This paper offers a descriptive analysis of the way in which the working world of contract labourers in a public-sector Indian steel plant is differentiated from that of its regular workforce. The two kinds of workers regard themselves as distinct kinds of people and are now best seen as distinct social classes. While the sociology of India has broadly accepted the manual/non-manual labour distinction as the crucial marker of the boundary between the working and the middle classes, what is suggested here is that that between naukri (secure employment) and kam (insecure wage labour) - which cuts right across that distinction and is broadly congruent with that between formal- and informal-sector employment - is a more important marker of difference. At work, the two kinds of workforce are sharply distinguished by the material rewards of their jobs and by their security and conditions of employment; outside it by differences in life-style and attitudes - a gap that has grown with the liberalization of the Indian economy. The composition of the work groups to which the two kinds of labour characteristically belong are sharply differentiated by gender, by regional ethnicity and by urban or rural residence.

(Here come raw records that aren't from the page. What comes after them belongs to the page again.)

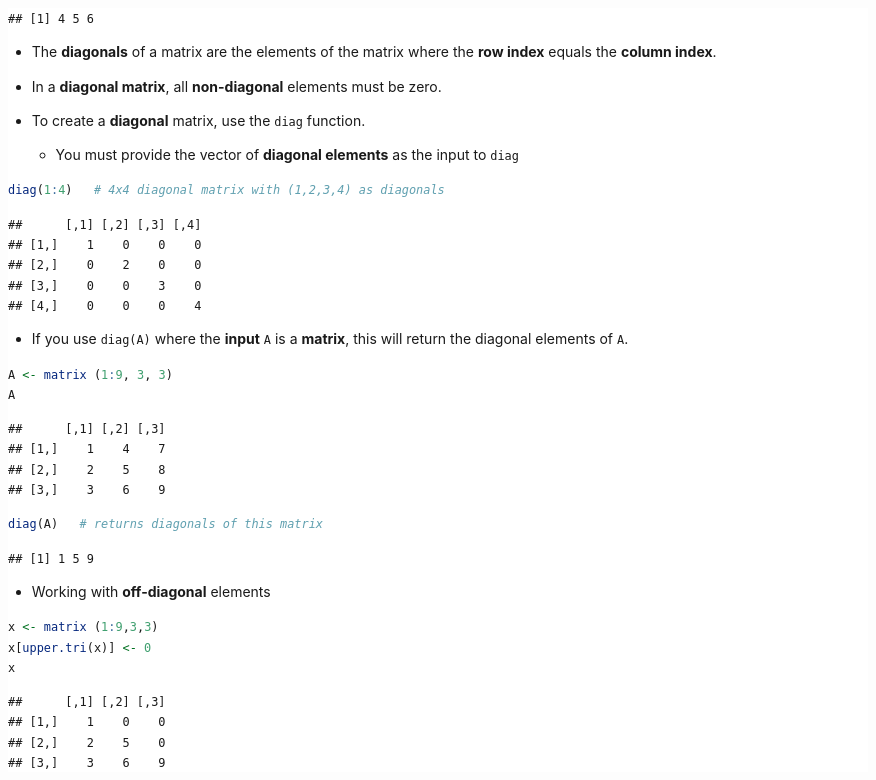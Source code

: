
 ```
## [1] 4 5 6
```



* The **diagonals** of a matrix are the elements of the matrix where
the **row index** equals the **column index**.

* In a **diagonal matrix**, all **non-diagonal** elements must be zero.

* To create a **diagonal** matrix, use the `diag` function.
    + You must provide the vector of **diagonal elements** as the input to `diag`

```r
diag(1:4)   # 4x4 diagonal matrix with (1,2,3,4) as diagonals
```

```
##      [,1] [,2] [,3] [,4]
## [1,]    1    0    0    0
## [2,]    0    2    0    0
## [3,]    0    0    3    0
## [4,]    0    0    0    4
```


* If you use `diag(A)` where the **input** `A` is a **matrix**, this 
will return the diagonal elements of `A`.


```r
A <- matrix (1:9, 3, 3)
A
```

```
##      [,1] [,2] [,3]
## [1,]    1    4    7
## [2,]    2    5    8
## [3,]    3    6    9
```

```r
diag(A)   # returns diagonals of this matrix
```

```
## [1] 1 5 9
```


* Working with **off-diagonal** elements 


```r
x <- matrix (1:9,3,3)
x[upper.tri(x)] <- 0
x
```

```
##      [,1] [,2] [,3]
## [1,]    1    0    0
## [2,]    2    5    0
## [3,]    3    6    9
```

Interactions within the work group are again very different, while interactions between regular and contract workers are largely confined to the work itself. Outside it they are kept to a minimum, testifying to a shared sense that socially the two kinds of workforce are profoundly different.

Suggested Citation

  • Parry, Jonathan, 2013. "Company and contract labour in a central Indian steel plant," LSE Research Online Documents on Economics 52603, London School of Economics and Political Science, LSE Library.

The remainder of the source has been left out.